Document images with source code:
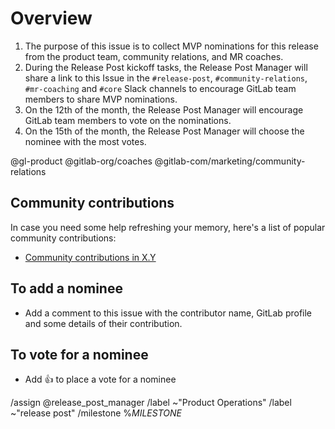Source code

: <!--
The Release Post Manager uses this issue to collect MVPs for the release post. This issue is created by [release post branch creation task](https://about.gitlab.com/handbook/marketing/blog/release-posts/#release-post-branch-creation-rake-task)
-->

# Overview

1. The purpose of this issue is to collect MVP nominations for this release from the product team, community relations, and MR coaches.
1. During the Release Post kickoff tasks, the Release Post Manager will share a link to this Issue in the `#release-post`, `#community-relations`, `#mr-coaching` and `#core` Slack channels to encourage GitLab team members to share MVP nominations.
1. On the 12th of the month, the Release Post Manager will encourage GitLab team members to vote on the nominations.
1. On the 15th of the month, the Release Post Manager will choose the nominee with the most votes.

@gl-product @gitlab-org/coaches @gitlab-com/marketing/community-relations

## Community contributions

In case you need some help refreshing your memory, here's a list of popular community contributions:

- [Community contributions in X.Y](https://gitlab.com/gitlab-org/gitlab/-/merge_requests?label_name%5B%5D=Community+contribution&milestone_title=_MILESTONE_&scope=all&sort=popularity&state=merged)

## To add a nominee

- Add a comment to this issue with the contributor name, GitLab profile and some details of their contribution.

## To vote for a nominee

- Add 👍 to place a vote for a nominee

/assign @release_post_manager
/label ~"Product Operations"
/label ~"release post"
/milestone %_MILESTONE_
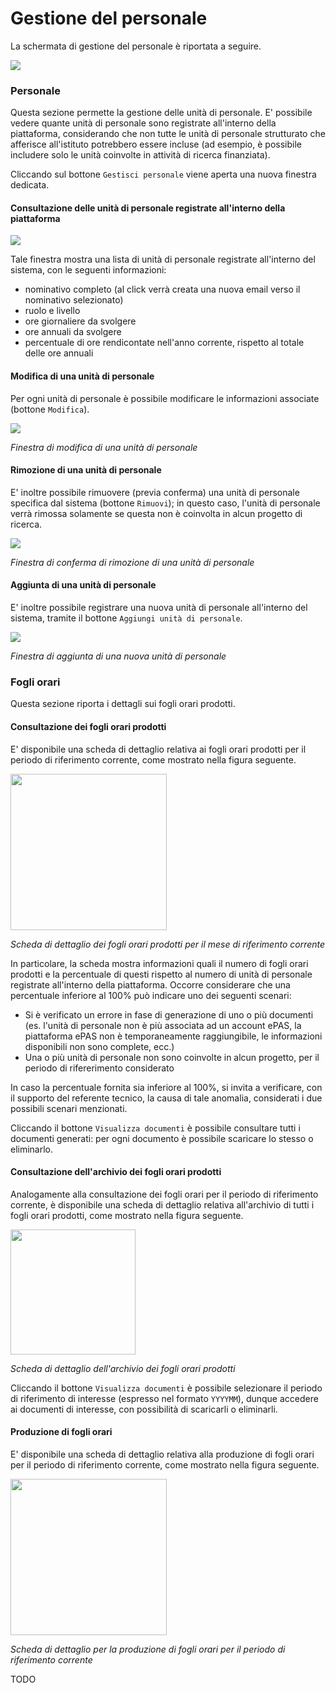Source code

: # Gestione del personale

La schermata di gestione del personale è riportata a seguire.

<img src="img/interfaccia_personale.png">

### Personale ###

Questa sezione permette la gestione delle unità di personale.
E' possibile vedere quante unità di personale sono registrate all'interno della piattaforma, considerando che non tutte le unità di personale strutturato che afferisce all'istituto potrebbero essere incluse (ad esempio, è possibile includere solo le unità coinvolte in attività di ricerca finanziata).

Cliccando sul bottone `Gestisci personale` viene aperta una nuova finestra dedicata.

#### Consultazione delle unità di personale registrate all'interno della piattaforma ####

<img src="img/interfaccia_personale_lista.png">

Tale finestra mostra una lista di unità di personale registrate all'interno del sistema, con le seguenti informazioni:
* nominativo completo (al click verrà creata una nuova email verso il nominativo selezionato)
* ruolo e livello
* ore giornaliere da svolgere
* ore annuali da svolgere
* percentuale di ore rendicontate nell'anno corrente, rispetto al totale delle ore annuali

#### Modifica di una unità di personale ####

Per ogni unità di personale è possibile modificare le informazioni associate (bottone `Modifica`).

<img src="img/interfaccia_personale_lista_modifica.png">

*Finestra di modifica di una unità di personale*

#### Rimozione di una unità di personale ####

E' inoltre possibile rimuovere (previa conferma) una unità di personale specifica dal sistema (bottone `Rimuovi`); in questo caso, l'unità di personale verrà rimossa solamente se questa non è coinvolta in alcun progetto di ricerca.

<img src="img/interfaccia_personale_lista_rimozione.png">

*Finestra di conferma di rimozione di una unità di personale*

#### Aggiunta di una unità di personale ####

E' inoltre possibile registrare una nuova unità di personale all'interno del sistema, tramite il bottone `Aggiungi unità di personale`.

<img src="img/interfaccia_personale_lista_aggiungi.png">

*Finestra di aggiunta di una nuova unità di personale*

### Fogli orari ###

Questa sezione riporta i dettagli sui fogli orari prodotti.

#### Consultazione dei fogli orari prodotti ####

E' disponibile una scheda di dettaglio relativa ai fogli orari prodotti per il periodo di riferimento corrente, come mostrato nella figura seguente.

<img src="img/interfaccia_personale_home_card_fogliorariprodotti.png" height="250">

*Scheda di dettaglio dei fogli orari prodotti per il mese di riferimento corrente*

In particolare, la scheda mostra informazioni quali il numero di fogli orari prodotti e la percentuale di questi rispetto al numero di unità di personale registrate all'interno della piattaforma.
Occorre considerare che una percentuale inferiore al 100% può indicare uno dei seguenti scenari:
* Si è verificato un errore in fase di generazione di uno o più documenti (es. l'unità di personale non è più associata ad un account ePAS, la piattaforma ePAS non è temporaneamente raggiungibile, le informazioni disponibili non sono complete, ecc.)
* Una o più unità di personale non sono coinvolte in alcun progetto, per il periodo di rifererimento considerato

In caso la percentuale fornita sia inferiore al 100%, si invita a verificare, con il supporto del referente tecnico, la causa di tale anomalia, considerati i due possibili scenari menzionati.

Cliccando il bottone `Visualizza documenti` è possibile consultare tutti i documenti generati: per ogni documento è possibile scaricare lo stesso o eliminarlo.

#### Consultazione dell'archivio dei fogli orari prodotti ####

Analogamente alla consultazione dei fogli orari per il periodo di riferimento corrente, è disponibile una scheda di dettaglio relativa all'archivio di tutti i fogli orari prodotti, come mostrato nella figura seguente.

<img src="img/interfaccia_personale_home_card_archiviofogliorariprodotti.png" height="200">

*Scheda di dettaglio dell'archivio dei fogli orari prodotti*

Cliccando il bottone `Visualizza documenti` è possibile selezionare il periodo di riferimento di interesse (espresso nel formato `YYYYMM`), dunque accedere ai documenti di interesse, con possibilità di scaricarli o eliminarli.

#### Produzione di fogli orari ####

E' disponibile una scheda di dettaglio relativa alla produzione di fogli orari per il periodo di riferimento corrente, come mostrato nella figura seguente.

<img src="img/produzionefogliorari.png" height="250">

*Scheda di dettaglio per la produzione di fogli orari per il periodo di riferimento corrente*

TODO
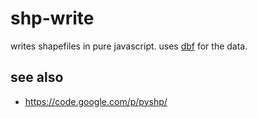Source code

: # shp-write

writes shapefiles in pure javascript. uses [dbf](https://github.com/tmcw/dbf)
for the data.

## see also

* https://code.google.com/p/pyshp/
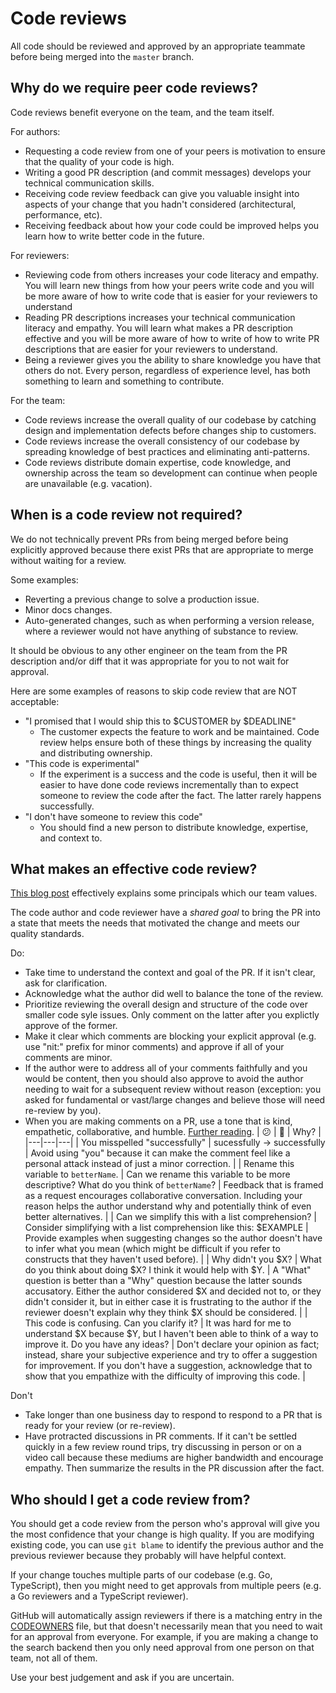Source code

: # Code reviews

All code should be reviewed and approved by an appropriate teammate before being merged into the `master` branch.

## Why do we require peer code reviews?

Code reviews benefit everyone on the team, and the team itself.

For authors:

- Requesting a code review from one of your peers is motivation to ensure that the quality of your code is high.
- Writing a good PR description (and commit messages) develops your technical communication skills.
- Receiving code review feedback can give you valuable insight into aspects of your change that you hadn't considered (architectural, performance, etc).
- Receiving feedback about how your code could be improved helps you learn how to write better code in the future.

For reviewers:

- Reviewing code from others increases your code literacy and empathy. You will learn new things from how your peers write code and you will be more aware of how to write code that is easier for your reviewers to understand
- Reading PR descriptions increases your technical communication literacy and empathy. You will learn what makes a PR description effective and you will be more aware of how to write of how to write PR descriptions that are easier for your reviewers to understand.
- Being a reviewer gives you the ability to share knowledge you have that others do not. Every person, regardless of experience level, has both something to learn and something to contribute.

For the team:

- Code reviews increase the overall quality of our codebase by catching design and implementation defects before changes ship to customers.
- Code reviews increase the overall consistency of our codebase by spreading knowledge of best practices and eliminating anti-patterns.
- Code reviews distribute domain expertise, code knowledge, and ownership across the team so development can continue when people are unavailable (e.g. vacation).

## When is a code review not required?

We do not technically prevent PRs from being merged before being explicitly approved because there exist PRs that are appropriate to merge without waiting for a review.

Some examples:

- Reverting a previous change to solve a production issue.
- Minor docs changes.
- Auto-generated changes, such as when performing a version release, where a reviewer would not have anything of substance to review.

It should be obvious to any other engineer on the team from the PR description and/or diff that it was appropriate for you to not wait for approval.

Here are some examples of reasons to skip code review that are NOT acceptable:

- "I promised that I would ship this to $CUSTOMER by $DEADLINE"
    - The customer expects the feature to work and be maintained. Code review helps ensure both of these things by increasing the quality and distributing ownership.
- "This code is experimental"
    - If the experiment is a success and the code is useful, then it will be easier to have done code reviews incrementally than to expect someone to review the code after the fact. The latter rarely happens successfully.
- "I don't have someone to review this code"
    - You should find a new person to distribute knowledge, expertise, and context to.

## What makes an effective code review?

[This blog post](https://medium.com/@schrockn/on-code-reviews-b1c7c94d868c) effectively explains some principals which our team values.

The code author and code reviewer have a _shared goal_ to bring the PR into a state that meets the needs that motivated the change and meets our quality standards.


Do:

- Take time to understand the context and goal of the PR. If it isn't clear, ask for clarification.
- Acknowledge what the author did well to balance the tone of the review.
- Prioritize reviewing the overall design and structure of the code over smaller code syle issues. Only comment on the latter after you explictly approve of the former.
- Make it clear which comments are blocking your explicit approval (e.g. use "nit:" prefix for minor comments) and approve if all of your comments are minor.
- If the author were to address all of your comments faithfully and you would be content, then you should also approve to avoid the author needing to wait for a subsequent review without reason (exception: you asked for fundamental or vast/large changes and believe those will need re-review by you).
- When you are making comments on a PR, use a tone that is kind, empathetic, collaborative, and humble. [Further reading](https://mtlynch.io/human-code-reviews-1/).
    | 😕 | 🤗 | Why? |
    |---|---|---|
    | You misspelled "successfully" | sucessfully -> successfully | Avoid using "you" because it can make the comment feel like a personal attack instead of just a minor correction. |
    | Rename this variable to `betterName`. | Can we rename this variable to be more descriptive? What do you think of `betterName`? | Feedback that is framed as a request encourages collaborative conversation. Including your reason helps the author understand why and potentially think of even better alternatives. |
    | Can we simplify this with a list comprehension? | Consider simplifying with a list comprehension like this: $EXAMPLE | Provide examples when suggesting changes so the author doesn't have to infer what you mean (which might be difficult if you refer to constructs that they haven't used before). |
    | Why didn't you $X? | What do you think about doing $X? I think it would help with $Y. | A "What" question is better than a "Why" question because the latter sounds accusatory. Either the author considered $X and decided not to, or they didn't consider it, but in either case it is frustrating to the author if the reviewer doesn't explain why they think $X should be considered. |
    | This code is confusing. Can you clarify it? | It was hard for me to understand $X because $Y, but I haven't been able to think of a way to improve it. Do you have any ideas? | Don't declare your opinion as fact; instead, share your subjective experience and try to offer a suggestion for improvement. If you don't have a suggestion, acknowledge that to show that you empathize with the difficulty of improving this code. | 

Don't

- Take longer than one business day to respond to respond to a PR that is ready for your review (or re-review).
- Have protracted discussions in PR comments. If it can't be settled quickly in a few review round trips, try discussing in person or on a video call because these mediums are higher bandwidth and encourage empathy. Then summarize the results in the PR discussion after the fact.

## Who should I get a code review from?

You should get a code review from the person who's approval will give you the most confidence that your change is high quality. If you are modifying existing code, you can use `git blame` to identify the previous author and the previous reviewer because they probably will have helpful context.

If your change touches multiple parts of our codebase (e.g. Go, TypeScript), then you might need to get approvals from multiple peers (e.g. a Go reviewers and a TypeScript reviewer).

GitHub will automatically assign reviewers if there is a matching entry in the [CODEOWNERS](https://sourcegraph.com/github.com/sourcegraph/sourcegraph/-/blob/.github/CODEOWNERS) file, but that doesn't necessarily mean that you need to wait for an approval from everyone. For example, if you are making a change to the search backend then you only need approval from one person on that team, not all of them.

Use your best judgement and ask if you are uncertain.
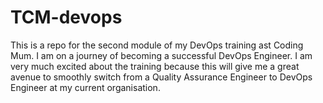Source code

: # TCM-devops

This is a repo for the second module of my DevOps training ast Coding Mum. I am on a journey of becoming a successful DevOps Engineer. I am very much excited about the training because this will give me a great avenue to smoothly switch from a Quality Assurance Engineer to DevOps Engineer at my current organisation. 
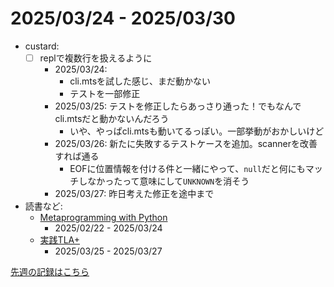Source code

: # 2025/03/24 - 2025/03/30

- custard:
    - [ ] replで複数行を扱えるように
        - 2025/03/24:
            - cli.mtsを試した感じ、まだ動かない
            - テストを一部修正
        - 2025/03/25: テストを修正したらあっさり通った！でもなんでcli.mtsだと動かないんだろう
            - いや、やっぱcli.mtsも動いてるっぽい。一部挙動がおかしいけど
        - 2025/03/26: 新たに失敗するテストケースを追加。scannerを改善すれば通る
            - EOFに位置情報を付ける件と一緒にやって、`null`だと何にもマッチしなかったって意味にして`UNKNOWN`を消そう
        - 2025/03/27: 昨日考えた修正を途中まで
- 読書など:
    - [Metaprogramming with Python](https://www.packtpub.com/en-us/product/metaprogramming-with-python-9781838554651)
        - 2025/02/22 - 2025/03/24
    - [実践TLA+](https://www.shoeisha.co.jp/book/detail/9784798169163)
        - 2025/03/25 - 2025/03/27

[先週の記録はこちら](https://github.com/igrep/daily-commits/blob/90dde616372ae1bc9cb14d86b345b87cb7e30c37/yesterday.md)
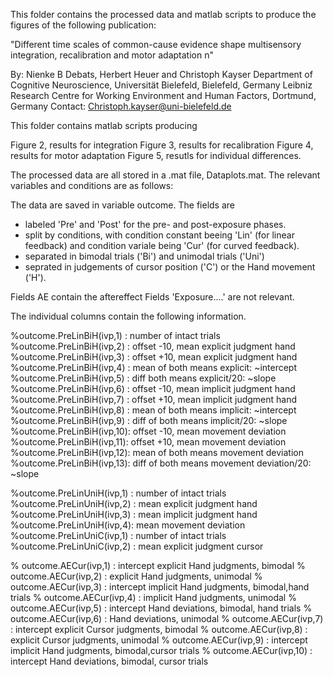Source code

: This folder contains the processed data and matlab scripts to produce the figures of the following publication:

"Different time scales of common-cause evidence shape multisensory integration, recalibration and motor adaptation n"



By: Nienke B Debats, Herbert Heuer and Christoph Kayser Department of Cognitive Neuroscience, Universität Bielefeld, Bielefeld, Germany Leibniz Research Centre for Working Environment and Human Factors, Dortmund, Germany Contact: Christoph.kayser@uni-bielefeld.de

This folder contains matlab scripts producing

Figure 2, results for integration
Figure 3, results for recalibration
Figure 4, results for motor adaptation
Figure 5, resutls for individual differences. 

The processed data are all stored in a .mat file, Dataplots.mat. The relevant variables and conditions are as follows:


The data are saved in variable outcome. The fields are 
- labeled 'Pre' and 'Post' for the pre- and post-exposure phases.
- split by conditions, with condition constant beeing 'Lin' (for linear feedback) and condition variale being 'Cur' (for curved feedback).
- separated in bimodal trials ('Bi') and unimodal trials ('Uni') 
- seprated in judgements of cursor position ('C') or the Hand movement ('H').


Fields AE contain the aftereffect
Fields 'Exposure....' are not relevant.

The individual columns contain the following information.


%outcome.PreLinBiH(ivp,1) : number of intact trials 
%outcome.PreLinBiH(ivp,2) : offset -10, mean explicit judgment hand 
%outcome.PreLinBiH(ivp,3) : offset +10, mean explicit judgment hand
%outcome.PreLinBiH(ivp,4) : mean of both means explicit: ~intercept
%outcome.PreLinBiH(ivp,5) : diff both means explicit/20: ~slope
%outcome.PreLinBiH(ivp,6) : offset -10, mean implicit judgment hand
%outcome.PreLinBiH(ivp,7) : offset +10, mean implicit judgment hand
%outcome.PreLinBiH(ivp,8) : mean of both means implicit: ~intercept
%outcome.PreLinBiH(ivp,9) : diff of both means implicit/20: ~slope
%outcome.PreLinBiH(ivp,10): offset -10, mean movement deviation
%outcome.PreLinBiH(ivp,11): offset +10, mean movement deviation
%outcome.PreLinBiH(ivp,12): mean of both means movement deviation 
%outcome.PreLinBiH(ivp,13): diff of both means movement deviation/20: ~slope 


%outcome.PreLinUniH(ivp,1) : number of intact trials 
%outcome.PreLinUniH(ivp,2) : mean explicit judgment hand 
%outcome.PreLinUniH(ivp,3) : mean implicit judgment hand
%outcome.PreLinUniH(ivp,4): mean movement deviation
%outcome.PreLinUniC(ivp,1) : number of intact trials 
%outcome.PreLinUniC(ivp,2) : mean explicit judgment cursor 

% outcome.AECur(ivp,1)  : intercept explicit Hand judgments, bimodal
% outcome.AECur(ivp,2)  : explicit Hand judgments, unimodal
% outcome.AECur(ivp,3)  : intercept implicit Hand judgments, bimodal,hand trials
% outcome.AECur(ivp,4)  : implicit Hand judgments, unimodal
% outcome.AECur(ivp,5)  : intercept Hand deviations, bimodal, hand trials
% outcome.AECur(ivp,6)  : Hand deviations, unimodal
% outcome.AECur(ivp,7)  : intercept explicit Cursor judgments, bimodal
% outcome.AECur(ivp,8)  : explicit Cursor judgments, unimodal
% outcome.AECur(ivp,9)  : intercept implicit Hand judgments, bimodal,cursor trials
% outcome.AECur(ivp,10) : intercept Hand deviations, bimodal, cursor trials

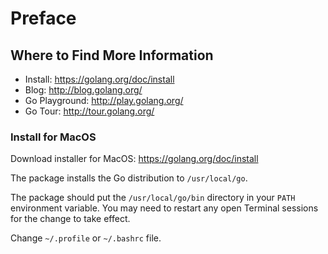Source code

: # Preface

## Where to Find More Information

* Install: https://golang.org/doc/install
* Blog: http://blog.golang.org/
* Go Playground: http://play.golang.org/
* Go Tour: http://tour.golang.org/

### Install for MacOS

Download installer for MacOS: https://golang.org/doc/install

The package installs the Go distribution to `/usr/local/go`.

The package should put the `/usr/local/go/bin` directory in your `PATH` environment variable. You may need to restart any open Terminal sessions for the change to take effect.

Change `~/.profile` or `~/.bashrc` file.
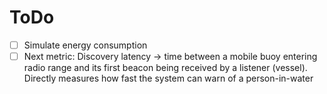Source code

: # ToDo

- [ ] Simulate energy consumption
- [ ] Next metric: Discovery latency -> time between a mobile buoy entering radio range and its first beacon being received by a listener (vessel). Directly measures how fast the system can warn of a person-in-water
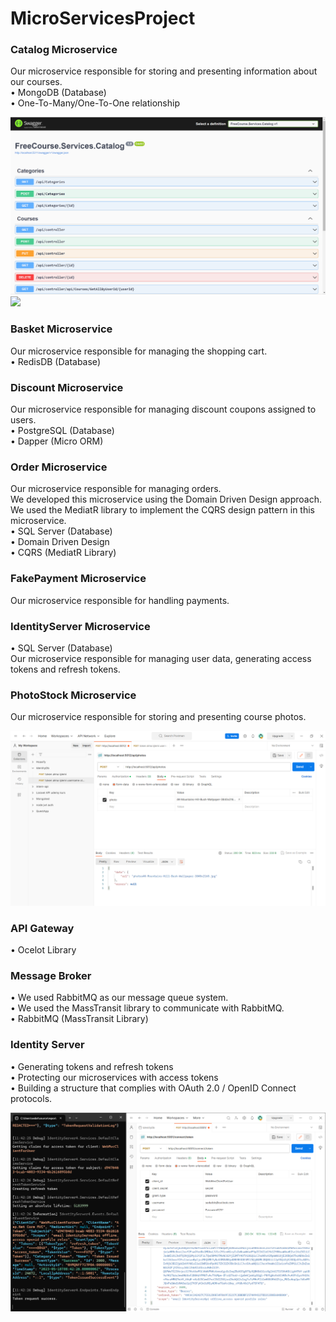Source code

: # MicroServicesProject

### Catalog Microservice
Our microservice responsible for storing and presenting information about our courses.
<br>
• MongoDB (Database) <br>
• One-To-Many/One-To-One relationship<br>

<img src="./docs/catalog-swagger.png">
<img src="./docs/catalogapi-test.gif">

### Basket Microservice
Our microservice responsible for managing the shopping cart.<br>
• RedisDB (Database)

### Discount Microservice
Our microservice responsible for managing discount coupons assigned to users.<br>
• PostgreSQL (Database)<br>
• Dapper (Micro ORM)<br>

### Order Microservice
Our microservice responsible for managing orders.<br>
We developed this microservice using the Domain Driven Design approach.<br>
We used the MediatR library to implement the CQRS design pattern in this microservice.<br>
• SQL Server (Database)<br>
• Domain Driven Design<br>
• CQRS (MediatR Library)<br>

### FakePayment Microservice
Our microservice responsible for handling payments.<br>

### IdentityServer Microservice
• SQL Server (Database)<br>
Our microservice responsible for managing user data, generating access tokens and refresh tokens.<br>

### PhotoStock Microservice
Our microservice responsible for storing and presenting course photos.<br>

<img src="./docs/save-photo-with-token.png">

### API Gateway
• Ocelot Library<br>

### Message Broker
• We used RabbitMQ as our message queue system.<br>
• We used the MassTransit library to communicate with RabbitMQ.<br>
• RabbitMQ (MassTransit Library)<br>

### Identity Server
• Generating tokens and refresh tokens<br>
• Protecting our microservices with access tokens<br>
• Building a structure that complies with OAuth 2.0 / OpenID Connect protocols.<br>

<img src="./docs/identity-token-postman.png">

Your instructions — "## To vote for a nominee" marks the first line to copy, and "Questa sezione permette" marks the last. Repeat that stretch above exactly, with no pictures.

Exercise solution —
## To vote for a nominee

- Add 👍 to place a vote for a nominee

/assign @release_post_manager
/label ~"Product Operations"
/label ~"release post"
/milestone %_MILESTONE_
Source code

: # Gestione del personale

La schermata di gestione del personale è riportata a seguire.

<img src="img/interfaccia_personale.png">

### Personale ###

Questa sezione permette la gestione delle unità di personale.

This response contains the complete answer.